Even without bird feeders our yard is filled with a huge variety of birds, as are the tree-lined streets in this part of town. This morning there are Robins, Cardinals, Cat Birds, Blue Jays, Chickadees, Wrens, and a Woodpecker drumming in the distance. The only incongruity that interrupts the joyous symphony of winged creatures is a wailing siren going about the business of humanity.

The temperature is about 75 degrees. I’t muggy and the air is still. I take my sunglasses off and on as I move into shade and then into light so bright I can’t see without them. I begin counting my steps, loose track, and begin again.

When I’m meditating on my cushion, I focus on my breath … the in, the out, and the space in between. Out here that’s difficult. Having fallen last year because I wasn’t paying attention on one of my walks, I want to stay aware of where my feet are, how I lift them, and put them down. Counting helps to keep me somewhat focused until my mind again wanders.

Ten minutes in, my shirt is getting damp and my breathing is a bit more labored as I go up a hill. I’ve got a bit of a twinge in my lower back and my feet are hot, encased in athletic shoes. This is how it is walking in the summer. I allow myself to really feel it, then push away the thought of quitting and going back to my air-conditioned home. I refocus on my steps.

As I walk down fraternity row, there are actually roses blooming in one the frat house yards. When the University is in session, there are usually beer cans, liquor bottles, and discarded packaging from fast-food establishments littering every inch of ground. I like the summer look better.

As a runner brushes by me on the narrow sidewalk, I turn the corner onto a small, one-way lane where older homes stand under a magnificently dense canopy of trees. It’s always cooler here. On  this street are two gardens that I adore. Walking by slowly, they always make me smile. I want to stop and sit on the bench in the one on my left, surrounded by a graying picket fence. There are winding paths through thick beds of ferns and other shade loving plants. But I don’t even dare to stop and take a photo. I’m a private person and I assume everyone else is too.
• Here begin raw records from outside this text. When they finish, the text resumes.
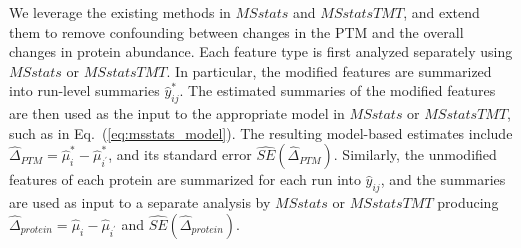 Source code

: \documentclass[mcp]{article}
\numberwithin{table}{section}
\def\eqref#1{Eq.~(\ref{eq:#1})}
\begin{document}
We leverage the existing methods in $MSstats$ and $MSstatsTMT$, and extend them to remove confounding between changes in the PTM and the overall changes in protein abundance.  Each feature type is first analyzed separately using $MSstats$ or $MSstatsTMT$. In particular, the modified features are summarized into run-level summaries $\hat{y}_{ij}^{\ast}$. The estimated summaries of the modified features are then used as the input to the appropriate model in $MSstats$ or $MSstatsTMT$,  such as in \eqref{msstats_model}. The resulting model-based estimates include $\hat{\Delta}_{PTM}=\hat{\mu}^{\ast}_{i}-\hat{\mu}_{i^{\prime}}^{\ast}$, and its standard error $\widehat{SE}(\hat{\Delta}_{PTM})$. Similarly, the unmodified features of each protein are summarized for each run into $\hat{y}_{ij}$, and the summaries are used as input to a separate analysis by $MSstats$ or $MSstatsTMT$ producing $\hat{\Delta}_{protein}=\hat{\mu}_{i}-\hat{\mu}_{i^{\prime}}$ and $\widehat{SE}(\hat{\Delta}_{protein})$. 
\end{document}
The garden directly across the street is about the size of a postage stamp. The Ancient brick home was probably built around the turn of twentieth century, but its worn well and looks welcoming and cozy. Its short walkway to the front door, is covered with a multitude of potted plants. There is Coleus in dark maroon, with pink and lime green highlights, variegated hostas, ferns, and other plants with colorful leaves that I can’t identify. If I were to move to a smaller house without much of a yard, I’d choose this one or one like it, tucked away on a quiet street.
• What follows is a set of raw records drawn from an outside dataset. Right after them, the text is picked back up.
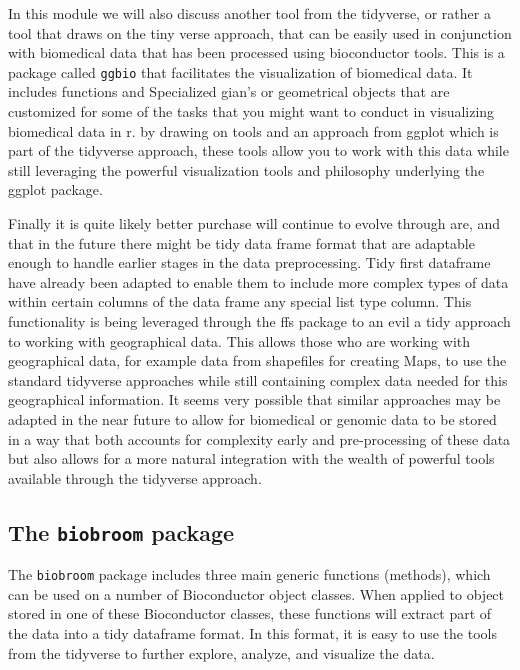 \documentclass[]{tufte-book}
\begin{document}
In this module we will also discuss another tool from the tidyverse, or rather a
tool that draws on the tiny verse approach, that can be easily used in
conjunction with biomedical data that has been processed using bioconductor
tools. This is a package called \texttt{ggbio} that facilitates the visualization of
biomedical data. It includes functions and Specialized gian's or geometrical
objects that are customized for some of the tasks that you might want to conduct
in visualizing biomedical data in r. by drawing on tools and an approach from
ggplot which is part of the tidyverse approach, these tools allow you to work
with this data while still leveraging the powerful visualization tools and
philosophy underlying the ggplot package.

Finally it is quite likely better purchase will continue to evolve through are,
and that in the future there might be tidy data frame format that are adaptable
enough to handle earlier stages in the data preprocessing. Tidy first dataframe
have already been adapted to enable them to include more complex types of data
within certain columns of the data frame any special list type column. This
functionality is being leveraged through the ffs package to an evil a tidy
approach to working with geographical data. This allows those who are working
with geographical data, for example data from shapefiles for creating Maps, to
use the standard tidyverse approaches while still containing complex data needed
for this geographical information. It seems very possible that similar
approaches may be adapted in the near future to allow for biomedical or genomic
data to be stored in a way that both accounts for complexity early and
pre-processing of these data but also allows for a more natural integration with
the wealth of powerful tools available through the tidyverse approach.

\hypertarget{the-biobroom-package}{%
\subsection{\texorpdfstring{The \texttt{biobroom} package}{The biobroom package}}\label{the-biobroom-package}}

The \texttt{biobroom} package includes three main generic functions (methods), which
can be used on a number of Bioconductor object classes. When applied to object
stored in one of these Bioconductor classes, these functions will extract part
of the data into a tidy dataframe format. In this format, it is easy to use the
tools from the tidyverse to further explore, analyze, and visualize the data.
\end{document}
In my delight of seeing the gardens, I’ve again lost count of my steps. I almost tripped a few steps ago. My toes sometimes drag rather than lift off the ground. I begin again, trying to stay on count, allowing everything else fall away.
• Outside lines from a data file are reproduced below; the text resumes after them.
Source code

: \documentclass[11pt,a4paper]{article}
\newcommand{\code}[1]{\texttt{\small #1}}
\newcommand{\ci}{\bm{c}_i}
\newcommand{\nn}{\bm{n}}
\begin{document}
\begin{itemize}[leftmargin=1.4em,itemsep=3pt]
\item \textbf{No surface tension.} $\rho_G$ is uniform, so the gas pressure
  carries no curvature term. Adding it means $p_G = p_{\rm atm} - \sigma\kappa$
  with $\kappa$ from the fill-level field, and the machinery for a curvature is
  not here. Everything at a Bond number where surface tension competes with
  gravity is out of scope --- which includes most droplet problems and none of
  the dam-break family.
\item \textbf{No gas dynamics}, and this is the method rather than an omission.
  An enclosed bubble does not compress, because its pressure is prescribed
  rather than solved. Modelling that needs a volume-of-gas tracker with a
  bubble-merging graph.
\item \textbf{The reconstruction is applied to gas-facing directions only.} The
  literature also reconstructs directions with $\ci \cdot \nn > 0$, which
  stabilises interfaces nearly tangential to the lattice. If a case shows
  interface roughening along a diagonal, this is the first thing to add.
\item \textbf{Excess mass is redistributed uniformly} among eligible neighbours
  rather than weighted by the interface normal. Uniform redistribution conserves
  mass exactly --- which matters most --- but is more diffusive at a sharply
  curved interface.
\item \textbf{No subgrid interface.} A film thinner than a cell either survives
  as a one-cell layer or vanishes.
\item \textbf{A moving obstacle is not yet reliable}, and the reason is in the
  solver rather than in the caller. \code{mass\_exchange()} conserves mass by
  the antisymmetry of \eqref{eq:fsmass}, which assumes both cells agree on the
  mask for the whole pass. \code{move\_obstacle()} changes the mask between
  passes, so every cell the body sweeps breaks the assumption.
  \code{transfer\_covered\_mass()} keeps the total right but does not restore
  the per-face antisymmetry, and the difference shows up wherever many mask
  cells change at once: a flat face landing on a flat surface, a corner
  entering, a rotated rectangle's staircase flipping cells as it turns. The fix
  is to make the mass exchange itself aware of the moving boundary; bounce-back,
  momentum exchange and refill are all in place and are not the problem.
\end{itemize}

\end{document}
This is a quiet segment of time here. The UVA students are gone, elementary and high schools are still in session, and the tourists haven’t yet arrived. I love the bit of sleepiness the city exudes for the moment. But it won’t last long. Soon summer school will be in session and in early August students will begin returning to continue their year long studies.

Forty minutes later, on my way back down the hill toward home, I wave to a neighbor out weeding his garden. Though I’m tired, sweaty, and hot, my head is clear of the tension and worry I started the day with. I’m ready to begin the work of surviving the twists and turns of today. Will there be surprises? Boredom? New discoveries? Disappointments?

This is my morning ritual. On days when I don’t have time and need to rush from one thing to the next, I get lost in the chaos. Is this walking a meditation equal to sitting on my cushion? I think so. It’s a time for noticing, for asking questions, for being relaxed, and finding the light in my heart.

Are you a meditator? Do you have a morning ritual that you consider meditation even though you aren’t sitting on a cushion watching your thoughts pass by?